February 7, 2013

Oil additive polymer PIB may be responsible for seabird deaths and other wildlife health news stories


Oil additive polymer PIB may be responsible for seabird deaths

Photo credit: Ben Birchall/PA
Pollution expert says polyisobutene is the sticky substance found on hundreds of seabirds after examining washed-up guillemot

... Professor Steve Rowland, an expert in pollution from Plymouth University, examined the substance found on one of the guillemots washed up on the south coast of the UK. He concluded that it is PIB – polyisobutene – which is used in products ranging from adhesives to sealants and chewing gum. The makeup of the samples he and his team have analysed suggests it was most likely used as an additive in lubricating oil.

About 300 birds have washed up alive coated in the substance. Scores more have been found dead and naturalists are worried that hundreds could have died and been blown out to sea. The Royal Society for Protection of Birds has also heard reports of birds washing up on the coast of Belgium.

Rowland has passed his findings to the Maritime and Coastguard Agency, which is leading the government's response to the incident. Environment Agency scientists have also been working to establish what the substance is.
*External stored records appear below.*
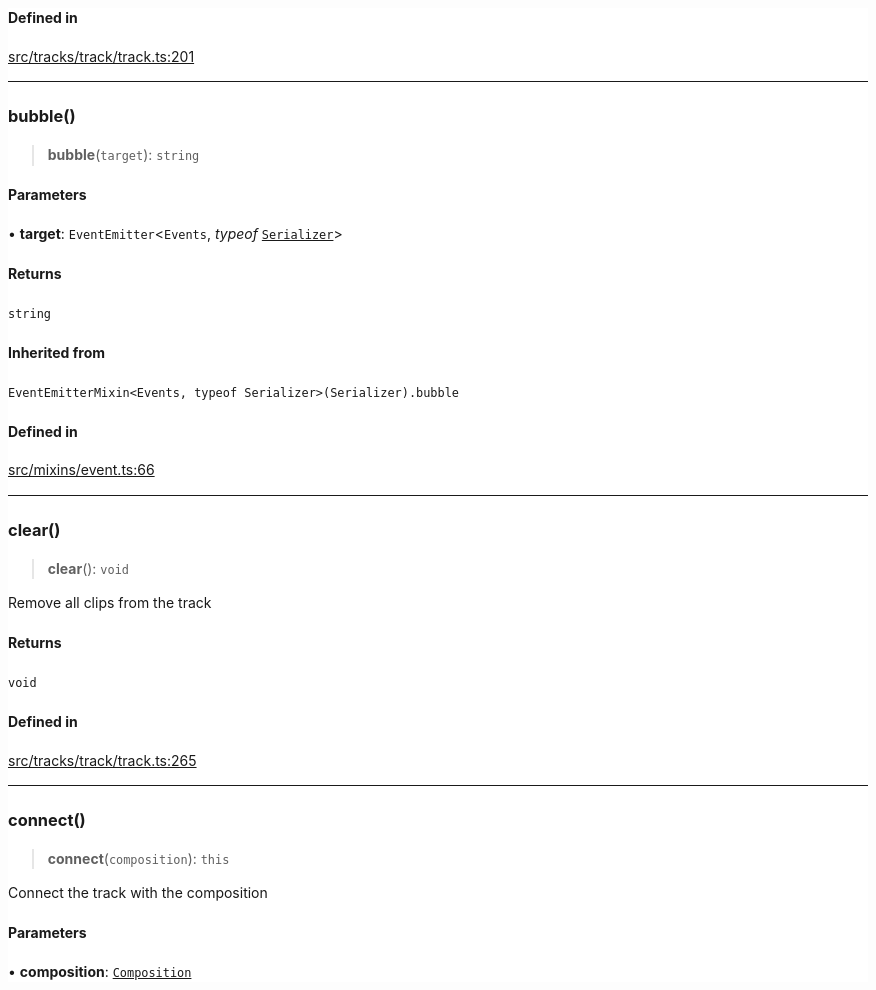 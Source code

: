 #### Defined in

[src/tracks/track/track.ts:201](https://github.com/diffusionstudio/core-v2/blob/ce69ef92917fd6c7f2f6e872cf6c87954dee9b56/src/tracks/track/track.ts#L201)

***

### bubble()

> **bubble**(`target`): `string`

#### Parameters

• **target**: `EventEmitter`\<`Events`, *typeof* [`Serializer`](Serializer.md)\>

#### Returns

`string`

#### Inherited from

`EventEmitterMixin<Events, typeof Serializer>(Serializer).bubble`

#### Defined in

[src/mixins/event.ts:66](https://github.com/diffusionstudio/core-v2/blob/ce69ef92917fd6c7f2f6e872cf6c87954dee9b56/src/mixins/event.ts#L66)

***

### clear()

> **clear**(): `void`

Remove all clips from the track

#### Returns

`void`

#### Defined in

[src/tracks/track/track.ts:265](https://github.com/diffusionstudio/core-v2/blob/ce69ef92917fd6c7f2f6e872cf6c87954dee9b56/src/tracks/track/track.ts#L265)

***

### connect()

> **connect**(`composition`): `this`

Connect the track with the composition

#### Parameters

• **composition**: [`Composition`](Composition.md)
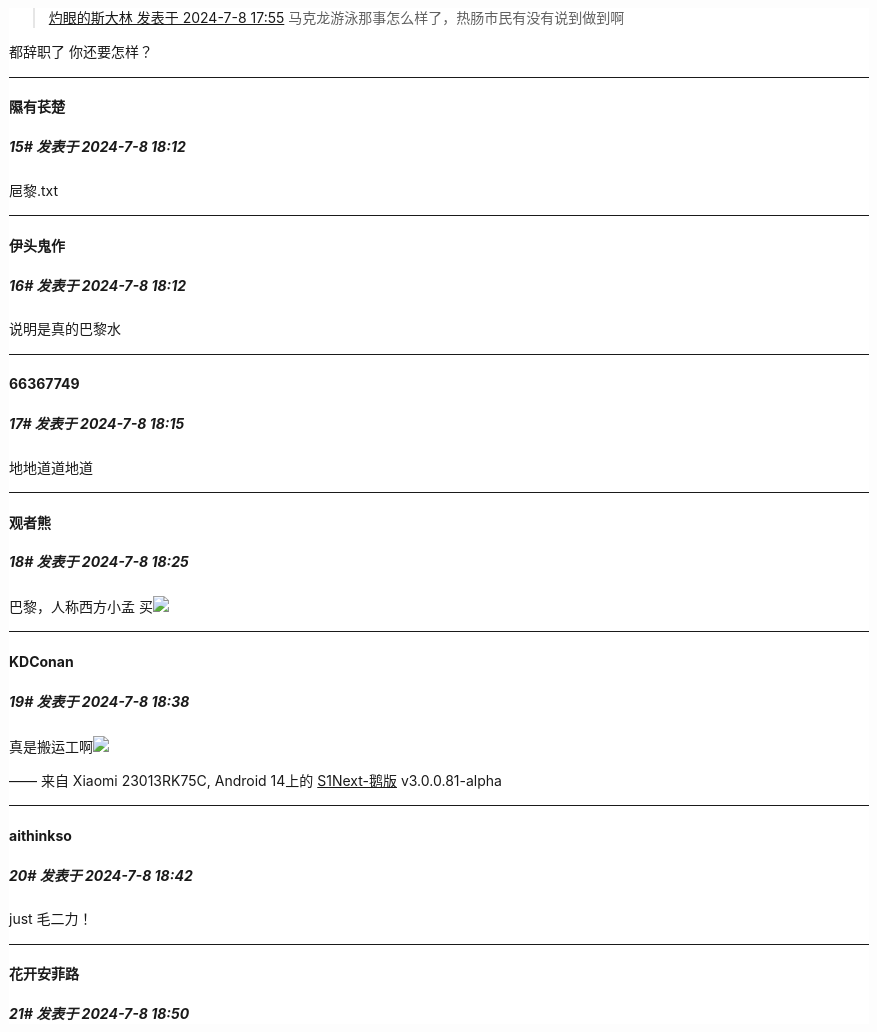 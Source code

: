 <blockquote><a href="httphttps://bbs.saraba1st.com/2b/forum.php?mod=redirect&amp;goto=findpost&amp;pid=65522280&amp;ptid=2190643" target="_blank">灼眼的斯大林 发表于 2024-7-8 17:55</a>
马克龙游泳那事怎么样了，热肠市民有没有说到做到啊</blockquote>
都辞职了 你还要怎样？

*****

####  隰有苌楚  
##### 15#       发表于 2024-7-8 18:12

㞎黎.txt

*****

####  伊头鬼作  
##### 16#       发表于 2024-7-8 18:12

说明是真的巴黎水

*****

####  66367749  
##### 17#       发表于 2024-7-8 18:15

地地道道地道

*****

####  观者熊  
##### 18#       发表于 2024-7-8 18:25

巴黎，人称西方小孟 买<img src="https://static.saraba1st.com/image/smiley/face/141.gif" referrerpolicy="no-referrer">

*****

####  KDConan  
##### 19#       发表于 2024-7-8 18:38

真是搬运工啊<img src="https://static.saraba1st.com/image/smiley/face2017/067.png" referrerpolicy="no-referrer">

—— 来自 Xiaomi 23013RK75C, Android 14上的 [S1Next-鹅版](https://github.com/ykrank/S1-Next/releases) v3.0.0.81-alpha

*****

####  aithinkso  
##### 20#       发表于 2024-7-8 18:42

just 毛二力！

*****

####  花开安菲路  
##### 21#       发表于 2024-7-8 18:50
The Guardian - www.guardian.co.uk
06 Feb 2013
S Morris
Location: Chesil Beach, England, United Kingdom - Map It

Avoiding a cartography catastrophe: Study recommends new tools to improve global mapping of infectious disease

An online, open-access database included in the study evaluates the
quality of data available for all clinically important infectious diseases
known to humans, such as West Nile fever.
Since the mid-nineteenth century, maps have helped elucidate the deadly mysteries of diseases like cholera and yellow fever. Yet today's global mapping of infectious diseases is considerably unreliable and may do little to inform the control of potential outbreaks, according to a new systematic mapping review of all clinically important infectious diseases known to humans.
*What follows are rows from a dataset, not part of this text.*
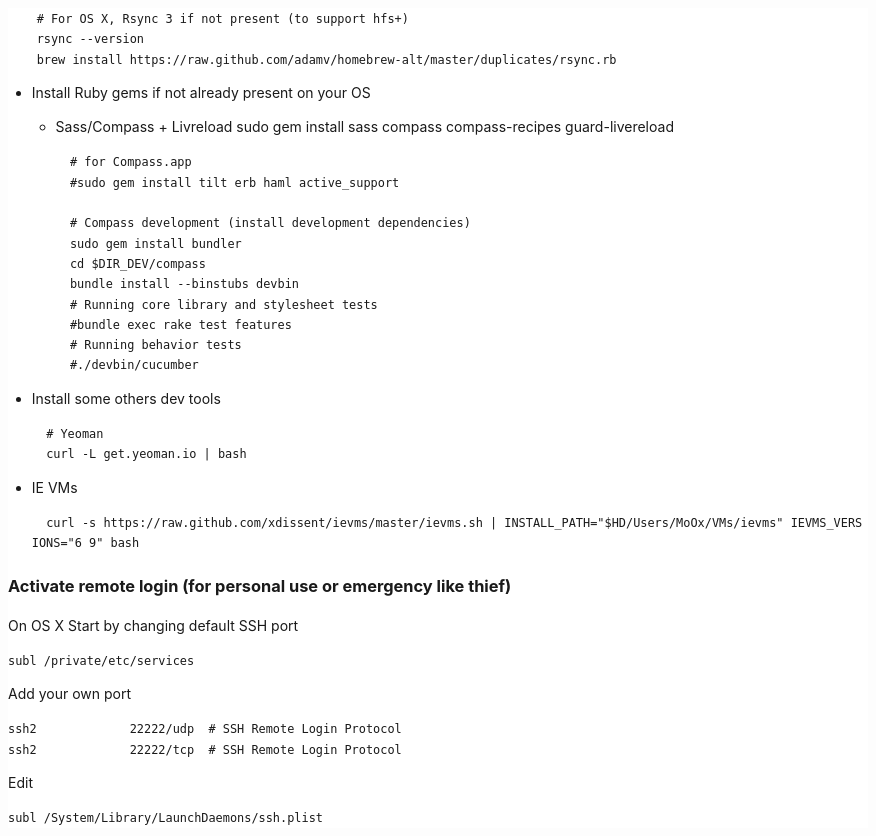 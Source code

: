 		# For OS X, Rsync 3 if not present (to support hfs+)
		rsync --version
		brew install https://raw.github.com/adamv/homebrew-alt/master/duplicates/rsync.rb

- Install Ruby gems if not already present on your OS
		
	- Sass/Compass + Livreload
			sudo gem install sass compass compass-recipes guard-livereload

			# for Compass.app
			#sudo gem install tilt erb haml active_support

			# Compass development (install development dependencies)
			sudo gem install bundler
			cd $DIR_DEV/compass
			bundle install --binstubs devbin
			# Running core library and stylesheet tests
			#bundle exec rake test features
			# Running behavior tests
			#./devbin/cucumber

- Install some others dev tools

		# Yeoman
		curl -L get.yeoman.io | bash

- IE VMs
	
		curl -s https://raw.github.com/xdissent/ievms/master/ievms.sh | INSTALL_PATH="$HD/Users/MoOx/VMs/ievms" IEVMS_VERSIONS="6 9" bash

### Activate remote login (for personal use or emergency like thief)

On OS X
Start by changing default SSH port

	subl /private/etc/services
	
Add your own port

	ssh2             22222/udp  # SSH Remote Login Protocol
	ssh2             22222/tcp  # SSH Remote Login Protocol
	
Edit
	
	subl /System/Library/LaunchDaemons/ssh.plist
	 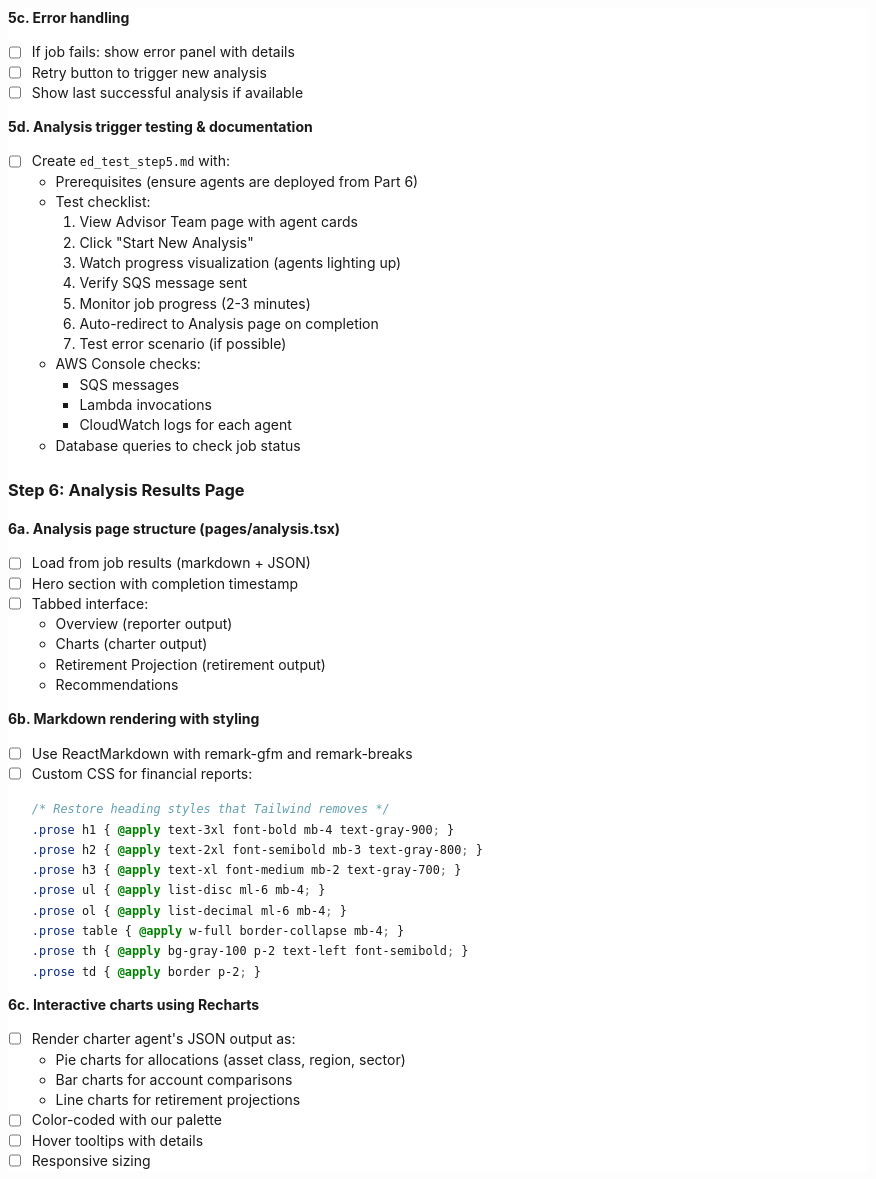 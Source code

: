 **5c. Error handling**
- [ ] If job fails: show error panel with details
- [ ] Retry button to trigger new analysis
- [ ] Show last successful analysis if available

**5d. Analysis trigger testing & documentation**
- [ ] Create `ed_test_step5.md` with:
  - Prerequisites (ensure agents are deployed from Part 6)
  - Test checklist:
    1. View Advisor Team page with agent cards
    2. Click "Start New Analysis" 
    3. Watch progress visualization (agents lighting up)
    4. Verify SQS message sent
    5. Monitor job progress (2-3 minutes)
    6. Auto-redirect to Analysis page on completion
    7. Test error scenario (if possible)
  - AWS Console checks:
    - SQS messages
    - Lambda invocations
    - CloudWatch logs for each agent
  - Database queries to check job status

### Step 6: Analysis Results Page
**6a. Analysis page structure (pages/analysis.tsx)**
- [ ] Load from job results (markdown + JSON)
- [ ] Hero section with completion timestamp
- [ ] Tabbed interface:
  - Overview (reporter output)
  - Charts (charter output)
  - Retirement Projection (retirement output)
  - Recommendations

**6b. Markdown rendering with styling**
- [ ] Use ReactMarkdown with remark-gfm and remark-breaks
- [ ] Custom CSS for financial reports:
  ```css
  /* Restore heading styles that Tailwind removes */
  .prose h1 { @apply text-3xl font-bold mb-4 text-gray-900; }
  .prose h2 { @apply text-2xl font-semibold mb-3 text-gray-800; }
  .prose h3 { @apply text-xl font-medium mb-2 text-gray-700; }
  .prose ul { @apply list-disc ml-6 mb-4; }
  .prose ol { @apply list-decimal ml-6 mb-4; }
  .prose table { @apply w-full border-collapse mb-4; }
  .prose th { @apply bg-gray-100 p-2 text-left font-semibold; }
  .prose td { @apply border p-2; }
  ```

**6c. Interactive charts using Recharts**
- [ ] Render charter agent's JSON output as:
  - Pie charts for allocations (asset class, region, sector)
  - Bar charts for account comparisons
  - Line charts for retirement projections
- [ ] Color-coded with our palette
- [ ] Hover tooltips with details
- [ ] Responsive sizing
Of the 355 infectious diseases assessed in the review, 174 showed a strong rationale for mapping and less than 5 percent of those have been mapped reliably. Unreliable mapping makes it difficult to fully understand the geographic scope and threat of disease and therefore make informed policy recommendations for managing it, write the authors of the study, which appears as open access on Feb. 4 in the journal Philosophical Transactions of the Royal Society B.
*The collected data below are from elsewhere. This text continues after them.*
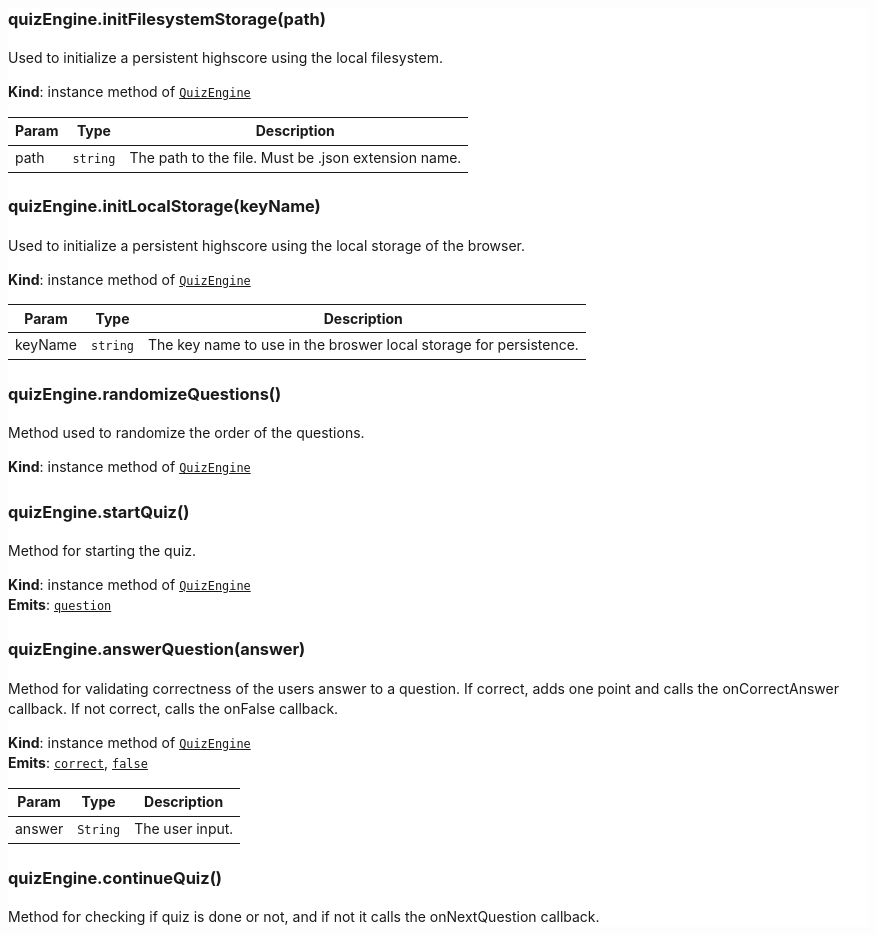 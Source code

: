 ### quizEngine.initFilesystemStorage(path)
Used to initialize a persistent highscore using the local filesystem.

**Kind**: instance method of [<code>QuizEngine</code>](#QuizEngine)  

| Param | Type | Description |
| --- | --- | --- |
| path | <code>string</code> | The path to the file. Must be .json extension name. |

<a name="QuizEngine+initLocalStorage"></a>

### quizEngine.initLocalStorage(keyName)
Used to initialize a persistent highscore using the local storage of the browser.

**Kind**: instance method of [<code>QuizEngine</code>](#QuizEngine)  

| Param | Type | Description |
| --- | --- | --- |
| keyName | <code>string</code> | The key name to use in the broswer local storage for persistence. |

<a name="QuizEngine+randomizeQuestions"></a>

### quizEngine.randomizeQuestions()
Method used to randomize the order of the questions.

**Kind**: instance method of [<code>QuizEngine</code>](#QuizEngine)  
<a name="QuizEngine+startQuiz"></a>

### quizEngine.startQuiz()
Method for starting the quiz.

**Kind**: instance method of [<code>QuizEngine</code>](#QuizEngine)  
**Emits**: [<code>question</code>](#QuizEngine+event_question)  
<a name="QuizEngine+answerQuestion"></a>

### quizEngine.answerQuestion(answer)
Method for validating correctness of the users answer to a question.
If correct, adds one point and calls the onCorrectAnswer callback.
If not correct, calls the onFalse callback.

**Kind**: instance method of [<code>QuizEngine</code>](#QuizEngine)  
**Emits**: [<code>correct</code>](#QuizEngine+event_correct), [<code>false</code>](#QuizEngine+event_false)  

| Param | Type | Description |
| --- | --- | --- |
| answer | <code>String</code> | The user input. |

<a name="QuizEngine+continueQuiz"></a>

### quizEngine.continueQuiz()
Method for checking if quiz is done or not, and if not it calls the onNextQuestion callback.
EurekAlert - www.eurekalert.org
04 Feb 2013

Cited Journal Article
Hay SI et al. 2012. Global mapping of infectious disease. Philosophical Transactions of the Royal Society B. Published online 4 February 2013

Canine distemper found in city coyotes

Dog owners should make sure their pets’ vaccinations are up to date, a veterinarian is warning, after an unusually high number of coyotes with canine distemper have been found in Saskatoon.

Six juvenile coyotes have been found dead or very sick since November. Autopsies have confirmed the disease, which can be transmitted to dogs but not to cats, said wildlife veterinarian Trent Bollinger, of the Canadian Cooperative Wildlife Centre at the University of Saskatchewan Western Veterinary College.

...The high number of infected coyotes discovered this winter may be a result of greater awareness of coyotes as new homes are built outside the city, encroaching on wildlife habitat, Bollinger said.

The Star Phoenix - www.thestarphoenix.com
30 Jan 2013
BA Adam
Location: Saskatoon, Canada - Map It

Crabs help reef fight disease

A particular species of crab has been helping Great Barrier Reef coral combat white syndrome, a deadly disease that causes coral tissue to disintegrate.

Joseph Pollock, from James Cook University’s School of Marine and Tropical Biology and the Australian Institute of Marine Science (AIMS), has been studying the disease, and its unlikely helper, the "furry coral crab".
The study, Cymo melanodactylus crabs slow progression of white syndrome lesions on corals, describes how coral-associated crabs help protect their coral hosts from disease, both of which appear throughout the Indo-Pacific.

... “I have been doing a number of assays to determine the cause of this disease and it didn't seem that the crabs could cause the amount of destruction you see with this disease, in which the coral tissue essentially just falls off of the coral skeleton.